Public officials and doctors said they are pressing the White House to declare a public health emergency, a move that could free up Covid funding for use in fighting monkeypox, remove some administrative barriers to accessing Tpoxx and improve data sharing between states and the federal government. .
“Declaring a federal public health emergency will help mitigate some of the problems we currently have, but resources should follow,” said David Harvey, executive director of the National Coalition of Sexually Transmitted Diseases Managers.
Internally, frustrations about the administration’s response have led to some finger-pointing between the White House and the Department of Health and Human Services, people close to the administration said.

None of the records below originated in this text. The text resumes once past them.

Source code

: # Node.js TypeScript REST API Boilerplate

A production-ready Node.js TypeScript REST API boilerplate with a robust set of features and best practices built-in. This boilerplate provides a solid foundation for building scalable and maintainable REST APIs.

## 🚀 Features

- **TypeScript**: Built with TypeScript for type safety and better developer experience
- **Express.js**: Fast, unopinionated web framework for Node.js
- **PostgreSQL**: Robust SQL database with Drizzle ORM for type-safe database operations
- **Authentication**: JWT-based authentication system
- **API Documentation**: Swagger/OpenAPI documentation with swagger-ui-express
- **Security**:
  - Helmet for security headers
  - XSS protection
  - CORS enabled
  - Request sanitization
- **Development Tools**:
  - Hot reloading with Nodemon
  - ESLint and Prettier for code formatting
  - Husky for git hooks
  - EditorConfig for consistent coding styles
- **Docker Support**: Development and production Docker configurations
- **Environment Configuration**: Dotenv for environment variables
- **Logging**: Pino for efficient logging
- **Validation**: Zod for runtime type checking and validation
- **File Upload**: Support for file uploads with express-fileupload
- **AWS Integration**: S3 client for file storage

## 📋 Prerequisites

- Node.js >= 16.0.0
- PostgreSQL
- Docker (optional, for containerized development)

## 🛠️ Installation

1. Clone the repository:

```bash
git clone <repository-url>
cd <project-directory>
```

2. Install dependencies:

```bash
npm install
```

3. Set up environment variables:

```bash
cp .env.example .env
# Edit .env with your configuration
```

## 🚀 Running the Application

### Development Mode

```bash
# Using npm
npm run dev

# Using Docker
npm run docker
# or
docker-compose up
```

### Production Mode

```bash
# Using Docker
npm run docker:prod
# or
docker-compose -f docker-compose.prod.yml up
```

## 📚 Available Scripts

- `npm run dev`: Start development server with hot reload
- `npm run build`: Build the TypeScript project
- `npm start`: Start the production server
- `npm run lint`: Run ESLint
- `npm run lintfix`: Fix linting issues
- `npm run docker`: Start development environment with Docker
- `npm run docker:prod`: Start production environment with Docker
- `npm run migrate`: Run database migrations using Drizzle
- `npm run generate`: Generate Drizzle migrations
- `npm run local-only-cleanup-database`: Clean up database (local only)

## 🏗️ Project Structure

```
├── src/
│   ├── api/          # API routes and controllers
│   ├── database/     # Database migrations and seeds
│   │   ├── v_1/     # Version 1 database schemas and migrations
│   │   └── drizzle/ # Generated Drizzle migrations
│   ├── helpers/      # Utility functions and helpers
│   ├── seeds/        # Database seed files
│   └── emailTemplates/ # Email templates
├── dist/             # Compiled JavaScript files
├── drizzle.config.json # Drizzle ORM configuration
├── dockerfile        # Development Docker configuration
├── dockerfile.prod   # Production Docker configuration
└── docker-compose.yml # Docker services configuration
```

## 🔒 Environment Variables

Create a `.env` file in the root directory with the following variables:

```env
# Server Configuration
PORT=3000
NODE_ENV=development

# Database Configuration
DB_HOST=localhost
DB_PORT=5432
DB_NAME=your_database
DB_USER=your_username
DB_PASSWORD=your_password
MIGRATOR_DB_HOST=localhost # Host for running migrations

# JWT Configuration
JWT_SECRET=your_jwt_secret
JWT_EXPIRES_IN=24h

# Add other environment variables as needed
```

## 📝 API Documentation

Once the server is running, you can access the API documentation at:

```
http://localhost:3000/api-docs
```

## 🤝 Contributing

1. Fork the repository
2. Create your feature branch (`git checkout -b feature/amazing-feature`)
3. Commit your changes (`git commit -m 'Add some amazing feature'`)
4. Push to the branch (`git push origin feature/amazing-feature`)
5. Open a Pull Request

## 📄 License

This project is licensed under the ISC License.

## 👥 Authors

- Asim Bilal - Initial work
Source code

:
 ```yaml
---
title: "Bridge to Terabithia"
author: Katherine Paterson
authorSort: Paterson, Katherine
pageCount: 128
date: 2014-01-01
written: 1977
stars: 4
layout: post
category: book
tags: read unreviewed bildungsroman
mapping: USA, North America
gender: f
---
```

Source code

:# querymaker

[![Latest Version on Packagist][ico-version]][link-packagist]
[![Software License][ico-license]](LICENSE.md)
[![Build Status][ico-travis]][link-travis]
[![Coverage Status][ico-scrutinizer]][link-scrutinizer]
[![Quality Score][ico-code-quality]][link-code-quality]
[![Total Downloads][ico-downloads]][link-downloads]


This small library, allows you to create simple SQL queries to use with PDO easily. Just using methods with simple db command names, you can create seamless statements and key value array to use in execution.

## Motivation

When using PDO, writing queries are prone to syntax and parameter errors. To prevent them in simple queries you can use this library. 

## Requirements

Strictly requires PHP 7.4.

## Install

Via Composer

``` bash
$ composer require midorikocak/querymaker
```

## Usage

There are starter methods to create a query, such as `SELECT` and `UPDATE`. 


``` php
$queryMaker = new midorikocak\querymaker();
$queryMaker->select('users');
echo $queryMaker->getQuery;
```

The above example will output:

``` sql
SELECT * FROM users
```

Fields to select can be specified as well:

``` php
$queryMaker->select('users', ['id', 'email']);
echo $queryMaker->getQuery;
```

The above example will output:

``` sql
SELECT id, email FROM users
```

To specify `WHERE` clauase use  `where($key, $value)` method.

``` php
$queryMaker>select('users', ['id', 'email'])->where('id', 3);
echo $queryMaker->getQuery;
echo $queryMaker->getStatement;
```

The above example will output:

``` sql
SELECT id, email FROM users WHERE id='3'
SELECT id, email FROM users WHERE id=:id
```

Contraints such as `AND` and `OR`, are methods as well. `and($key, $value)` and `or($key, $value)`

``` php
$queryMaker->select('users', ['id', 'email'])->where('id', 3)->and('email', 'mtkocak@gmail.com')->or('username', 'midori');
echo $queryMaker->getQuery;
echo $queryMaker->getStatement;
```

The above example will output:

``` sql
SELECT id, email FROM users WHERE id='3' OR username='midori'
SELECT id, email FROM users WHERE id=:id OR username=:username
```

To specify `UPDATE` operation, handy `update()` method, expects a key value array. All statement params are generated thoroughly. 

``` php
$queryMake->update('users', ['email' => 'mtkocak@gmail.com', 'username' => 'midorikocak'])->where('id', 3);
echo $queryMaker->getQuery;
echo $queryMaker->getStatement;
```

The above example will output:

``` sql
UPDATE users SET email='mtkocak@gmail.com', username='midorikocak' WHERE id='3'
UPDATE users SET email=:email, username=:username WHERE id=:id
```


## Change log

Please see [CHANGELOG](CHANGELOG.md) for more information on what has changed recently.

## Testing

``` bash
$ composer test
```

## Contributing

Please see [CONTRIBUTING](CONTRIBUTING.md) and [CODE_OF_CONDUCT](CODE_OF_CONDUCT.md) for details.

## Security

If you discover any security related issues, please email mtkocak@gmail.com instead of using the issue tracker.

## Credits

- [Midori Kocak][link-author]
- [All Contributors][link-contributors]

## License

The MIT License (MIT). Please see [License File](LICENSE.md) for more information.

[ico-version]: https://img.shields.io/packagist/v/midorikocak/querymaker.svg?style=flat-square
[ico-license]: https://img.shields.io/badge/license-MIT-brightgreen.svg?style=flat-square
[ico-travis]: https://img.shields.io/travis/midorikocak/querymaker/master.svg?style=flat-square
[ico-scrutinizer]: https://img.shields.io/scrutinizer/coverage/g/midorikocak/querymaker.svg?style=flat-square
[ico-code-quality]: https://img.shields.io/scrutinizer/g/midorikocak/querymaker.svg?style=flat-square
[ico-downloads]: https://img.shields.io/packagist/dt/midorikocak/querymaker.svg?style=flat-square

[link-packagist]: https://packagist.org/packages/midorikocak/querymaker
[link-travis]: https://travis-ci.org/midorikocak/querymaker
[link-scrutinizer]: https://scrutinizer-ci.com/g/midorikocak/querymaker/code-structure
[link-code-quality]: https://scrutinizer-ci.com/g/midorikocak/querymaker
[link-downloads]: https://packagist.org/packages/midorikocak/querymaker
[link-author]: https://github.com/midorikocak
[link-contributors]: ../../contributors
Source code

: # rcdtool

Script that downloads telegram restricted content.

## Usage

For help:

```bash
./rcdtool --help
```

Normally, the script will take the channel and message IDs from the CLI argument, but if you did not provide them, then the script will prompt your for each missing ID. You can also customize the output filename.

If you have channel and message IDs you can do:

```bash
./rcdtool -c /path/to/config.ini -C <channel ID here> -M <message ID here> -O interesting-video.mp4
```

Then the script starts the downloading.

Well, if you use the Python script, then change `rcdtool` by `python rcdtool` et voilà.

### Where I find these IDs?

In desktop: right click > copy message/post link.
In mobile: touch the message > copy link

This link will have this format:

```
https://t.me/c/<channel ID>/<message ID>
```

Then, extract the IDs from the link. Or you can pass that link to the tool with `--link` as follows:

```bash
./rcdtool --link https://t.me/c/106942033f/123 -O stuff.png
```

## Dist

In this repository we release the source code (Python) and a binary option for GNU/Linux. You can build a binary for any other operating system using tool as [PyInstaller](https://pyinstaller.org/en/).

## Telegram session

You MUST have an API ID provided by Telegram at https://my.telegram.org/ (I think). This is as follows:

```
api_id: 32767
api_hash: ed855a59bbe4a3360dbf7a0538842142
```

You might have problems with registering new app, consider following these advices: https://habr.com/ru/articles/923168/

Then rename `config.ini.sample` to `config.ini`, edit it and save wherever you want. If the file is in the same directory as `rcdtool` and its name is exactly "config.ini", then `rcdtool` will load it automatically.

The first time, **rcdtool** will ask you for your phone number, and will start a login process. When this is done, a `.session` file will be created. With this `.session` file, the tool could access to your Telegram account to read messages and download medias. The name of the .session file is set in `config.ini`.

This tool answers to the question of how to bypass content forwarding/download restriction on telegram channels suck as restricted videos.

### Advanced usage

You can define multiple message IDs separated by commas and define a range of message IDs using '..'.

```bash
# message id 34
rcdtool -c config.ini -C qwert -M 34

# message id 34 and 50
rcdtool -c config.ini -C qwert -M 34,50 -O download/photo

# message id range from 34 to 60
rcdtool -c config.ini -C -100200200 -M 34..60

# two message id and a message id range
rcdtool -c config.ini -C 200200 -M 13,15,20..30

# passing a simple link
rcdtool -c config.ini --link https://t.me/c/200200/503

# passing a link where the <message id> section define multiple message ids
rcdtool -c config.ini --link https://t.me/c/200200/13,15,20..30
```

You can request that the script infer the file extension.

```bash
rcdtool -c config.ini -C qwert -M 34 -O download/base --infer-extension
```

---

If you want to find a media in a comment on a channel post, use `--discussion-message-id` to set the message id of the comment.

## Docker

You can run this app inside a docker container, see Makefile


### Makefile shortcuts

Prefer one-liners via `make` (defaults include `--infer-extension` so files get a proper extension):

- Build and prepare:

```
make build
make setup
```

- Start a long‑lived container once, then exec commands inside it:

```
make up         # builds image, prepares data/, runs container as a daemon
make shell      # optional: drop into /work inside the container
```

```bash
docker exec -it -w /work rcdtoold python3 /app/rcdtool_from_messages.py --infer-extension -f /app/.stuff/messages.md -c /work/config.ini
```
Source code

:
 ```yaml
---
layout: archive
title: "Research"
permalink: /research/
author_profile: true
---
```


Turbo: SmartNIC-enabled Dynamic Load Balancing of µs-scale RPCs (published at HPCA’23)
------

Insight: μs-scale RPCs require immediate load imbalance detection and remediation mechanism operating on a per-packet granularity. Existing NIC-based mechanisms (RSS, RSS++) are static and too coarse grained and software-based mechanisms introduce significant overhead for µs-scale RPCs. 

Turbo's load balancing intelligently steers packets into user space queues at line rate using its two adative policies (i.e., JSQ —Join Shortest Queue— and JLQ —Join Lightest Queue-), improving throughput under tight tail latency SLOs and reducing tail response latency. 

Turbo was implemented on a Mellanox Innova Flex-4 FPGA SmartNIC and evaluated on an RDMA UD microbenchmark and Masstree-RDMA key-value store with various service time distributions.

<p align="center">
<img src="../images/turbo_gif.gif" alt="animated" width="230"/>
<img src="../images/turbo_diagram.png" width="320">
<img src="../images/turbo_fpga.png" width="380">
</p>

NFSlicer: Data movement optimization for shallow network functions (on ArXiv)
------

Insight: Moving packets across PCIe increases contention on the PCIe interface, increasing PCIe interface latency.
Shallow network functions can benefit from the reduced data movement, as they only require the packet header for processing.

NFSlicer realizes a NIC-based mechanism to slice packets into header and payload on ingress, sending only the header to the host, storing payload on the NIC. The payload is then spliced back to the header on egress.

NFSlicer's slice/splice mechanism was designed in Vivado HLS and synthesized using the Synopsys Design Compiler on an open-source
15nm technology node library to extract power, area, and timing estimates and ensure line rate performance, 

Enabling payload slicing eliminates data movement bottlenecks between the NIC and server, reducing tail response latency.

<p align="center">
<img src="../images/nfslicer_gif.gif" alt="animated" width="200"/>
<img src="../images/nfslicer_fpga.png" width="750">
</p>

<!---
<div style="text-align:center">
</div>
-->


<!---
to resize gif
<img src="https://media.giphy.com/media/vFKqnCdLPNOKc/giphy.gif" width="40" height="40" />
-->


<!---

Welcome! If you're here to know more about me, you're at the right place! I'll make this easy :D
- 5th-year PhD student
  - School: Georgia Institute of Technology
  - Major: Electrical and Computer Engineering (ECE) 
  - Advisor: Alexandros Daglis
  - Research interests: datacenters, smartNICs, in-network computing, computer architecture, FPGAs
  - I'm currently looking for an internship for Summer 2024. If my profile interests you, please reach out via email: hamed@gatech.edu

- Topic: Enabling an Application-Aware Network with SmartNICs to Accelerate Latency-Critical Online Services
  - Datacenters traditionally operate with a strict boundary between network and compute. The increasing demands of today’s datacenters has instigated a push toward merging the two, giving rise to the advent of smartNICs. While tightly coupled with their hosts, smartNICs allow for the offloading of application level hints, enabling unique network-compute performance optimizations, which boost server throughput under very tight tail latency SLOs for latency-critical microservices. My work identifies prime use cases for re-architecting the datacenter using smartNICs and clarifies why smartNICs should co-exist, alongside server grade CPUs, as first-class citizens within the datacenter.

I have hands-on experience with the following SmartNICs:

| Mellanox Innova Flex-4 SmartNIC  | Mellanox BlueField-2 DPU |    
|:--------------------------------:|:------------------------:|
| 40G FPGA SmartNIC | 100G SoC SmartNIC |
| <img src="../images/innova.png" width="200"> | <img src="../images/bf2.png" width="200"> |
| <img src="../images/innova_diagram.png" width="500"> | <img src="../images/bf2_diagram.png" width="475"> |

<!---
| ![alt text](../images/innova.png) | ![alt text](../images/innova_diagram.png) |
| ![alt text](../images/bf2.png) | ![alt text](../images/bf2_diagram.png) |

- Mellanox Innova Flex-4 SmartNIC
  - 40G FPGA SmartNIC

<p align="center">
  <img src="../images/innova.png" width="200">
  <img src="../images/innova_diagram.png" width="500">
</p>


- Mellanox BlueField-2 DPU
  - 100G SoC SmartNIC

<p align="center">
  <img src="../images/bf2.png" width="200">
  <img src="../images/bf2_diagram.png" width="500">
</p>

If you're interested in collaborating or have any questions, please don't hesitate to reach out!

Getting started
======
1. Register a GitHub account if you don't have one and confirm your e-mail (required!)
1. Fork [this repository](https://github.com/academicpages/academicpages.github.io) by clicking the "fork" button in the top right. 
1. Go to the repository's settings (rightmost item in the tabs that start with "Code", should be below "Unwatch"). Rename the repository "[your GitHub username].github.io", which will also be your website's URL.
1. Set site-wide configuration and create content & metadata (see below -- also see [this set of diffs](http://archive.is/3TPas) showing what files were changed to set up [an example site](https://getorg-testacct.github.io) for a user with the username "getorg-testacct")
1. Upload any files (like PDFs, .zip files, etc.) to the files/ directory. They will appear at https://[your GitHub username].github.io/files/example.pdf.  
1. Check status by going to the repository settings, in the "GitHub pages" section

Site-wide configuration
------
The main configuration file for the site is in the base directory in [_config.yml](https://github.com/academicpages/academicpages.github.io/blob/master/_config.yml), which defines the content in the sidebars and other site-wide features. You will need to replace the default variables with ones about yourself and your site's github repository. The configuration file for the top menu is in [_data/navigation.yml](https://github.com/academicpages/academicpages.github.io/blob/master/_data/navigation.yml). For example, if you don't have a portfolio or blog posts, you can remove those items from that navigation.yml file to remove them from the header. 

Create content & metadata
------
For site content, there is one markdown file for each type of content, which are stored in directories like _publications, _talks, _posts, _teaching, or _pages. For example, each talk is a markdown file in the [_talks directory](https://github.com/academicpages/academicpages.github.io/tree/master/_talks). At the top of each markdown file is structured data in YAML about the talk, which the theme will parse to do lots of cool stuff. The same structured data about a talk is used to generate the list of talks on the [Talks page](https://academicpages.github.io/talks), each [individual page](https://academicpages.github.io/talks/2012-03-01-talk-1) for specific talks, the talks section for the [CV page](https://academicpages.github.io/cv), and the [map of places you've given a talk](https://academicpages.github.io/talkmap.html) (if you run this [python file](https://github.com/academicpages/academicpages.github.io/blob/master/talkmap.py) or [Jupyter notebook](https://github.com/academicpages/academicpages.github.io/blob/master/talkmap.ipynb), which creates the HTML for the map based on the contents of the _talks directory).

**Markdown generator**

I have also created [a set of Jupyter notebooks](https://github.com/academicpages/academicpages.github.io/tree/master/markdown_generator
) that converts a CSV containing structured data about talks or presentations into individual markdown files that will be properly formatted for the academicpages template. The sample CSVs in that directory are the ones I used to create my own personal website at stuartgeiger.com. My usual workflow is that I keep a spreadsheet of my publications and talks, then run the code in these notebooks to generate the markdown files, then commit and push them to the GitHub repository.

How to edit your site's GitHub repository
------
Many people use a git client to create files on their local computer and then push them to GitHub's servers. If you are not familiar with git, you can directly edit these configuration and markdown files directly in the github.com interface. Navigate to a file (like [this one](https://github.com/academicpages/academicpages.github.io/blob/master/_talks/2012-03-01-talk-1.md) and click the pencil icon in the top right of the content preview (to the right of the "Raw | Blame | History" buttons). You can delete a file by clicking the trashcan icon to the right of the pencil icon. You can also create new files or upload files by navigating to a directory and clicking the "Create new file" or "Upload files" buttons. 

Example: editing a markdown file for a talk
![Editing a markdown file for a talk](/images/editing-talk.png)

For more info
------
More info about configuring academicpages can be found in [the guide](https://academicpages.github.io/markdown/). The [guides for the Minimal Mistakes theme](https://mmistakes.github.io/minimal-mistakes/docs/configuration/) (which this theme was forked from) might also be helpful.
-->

The White House said it would allow Health and Human Services Secretary Xavier Becerra to decide whether to declare a public health emergency.
Many of the problems doctors and health officials wrestle with over the monkeypox response are similar to those they faced during the Covid pandemic — a lack of testing, mixed messages, and a lack of enough vaccines to meet demand. While monkeypox is a much different virus from Covid – thought to spread mostly through skin-to-skin contact, rather than through the air – it has highlighted flaws still in the government’s ability to respond to new outbreaks.
“We are fundamentally unprepared in public health for a crisis response,” said Andy Slavett, who led the White House’s response to Covid during Biden’s first year in office. “And we have a very beleaguered public health system to boot. These are the things that Congress needs to fix, that inside the administration needs to fix. There are huge demands for this work, and there are reforms that have to happen.”